====== Data ======

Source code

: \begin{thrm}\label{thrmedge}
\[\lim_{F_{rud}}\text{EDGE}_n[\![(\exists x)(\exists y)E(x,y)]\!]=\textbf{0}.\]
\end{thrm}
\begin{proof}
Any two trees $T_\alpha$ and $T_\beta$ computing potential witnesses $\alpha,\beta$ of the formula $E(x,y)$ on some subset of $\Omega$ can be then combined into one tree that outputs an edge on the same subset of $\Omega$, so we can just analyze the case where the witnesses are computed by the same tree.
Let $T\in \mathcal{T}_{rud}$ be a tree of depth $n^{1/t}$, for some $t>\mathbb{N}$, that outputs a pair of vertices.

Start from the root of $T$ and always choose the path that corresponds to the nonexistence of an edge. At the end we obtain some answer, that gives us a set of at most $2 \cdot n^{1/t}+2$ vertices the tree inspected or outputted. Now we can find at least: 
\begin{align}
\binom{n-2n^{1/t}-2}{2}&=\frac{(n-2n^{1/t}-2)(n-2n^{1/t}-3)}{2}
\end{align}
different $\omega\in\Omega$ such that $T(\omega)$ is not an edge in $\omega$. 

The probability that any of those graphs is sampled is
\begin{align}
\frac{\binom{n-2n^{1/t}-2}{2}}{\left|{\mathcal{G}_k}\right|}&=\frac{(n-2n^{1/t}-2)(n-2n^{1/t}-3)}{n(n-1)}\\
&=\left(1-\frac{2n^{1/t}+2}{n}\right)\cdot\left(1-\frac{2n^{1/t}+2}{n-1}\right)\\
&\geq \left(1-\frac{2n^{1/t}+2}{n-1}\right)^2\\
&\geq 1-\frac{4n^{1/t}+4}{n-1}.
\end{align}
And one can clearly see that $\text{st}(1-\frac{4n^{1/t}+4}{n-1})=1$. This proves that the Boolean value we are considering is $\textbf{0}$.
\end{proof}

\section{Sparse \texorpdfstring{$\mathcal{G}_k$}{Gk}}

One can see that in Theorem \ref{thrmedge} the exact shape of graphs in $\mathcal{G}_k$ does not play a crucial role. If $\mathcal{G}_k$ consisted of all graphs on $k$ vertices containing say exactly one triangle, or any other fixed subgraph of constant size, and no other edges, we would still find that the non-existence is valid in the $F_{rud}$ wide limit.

======

> **What this task involves**:
Your job is to return all lines above that hold the word "mathcal".

> **Solution below**:
Let $T\in \mathcal{T}_{rud}$ be a tree of depth $n^{1/t}$, for some $t>\mathbb{N}$, that outputs a pair of vertices.
\frac{\binom{n-2n^{1/t}-2}{2}}{\left|{\mathcal{G}_k}\right|}&=\frac{(n-2n^{1/t}-2)(n-2n^{1/t}-3)}{n(n-1)}\\
\section{Sparse \texorpdfstring{$\mathcal{G}_k$}{Gk}}
One can see that in Theorem \ref{thrmedge} the exact shape of graphs in $\mathcal{G}_k$ does not play a crucial role. If $\mathcal{G}_k$ consisted of all graphs on $k$ vertices containing say exactly one triangle, or any other fixed subgraph of constant size, and no other edges, we would still find that the non-existence is valid in the $F_{rud}$ wide limit.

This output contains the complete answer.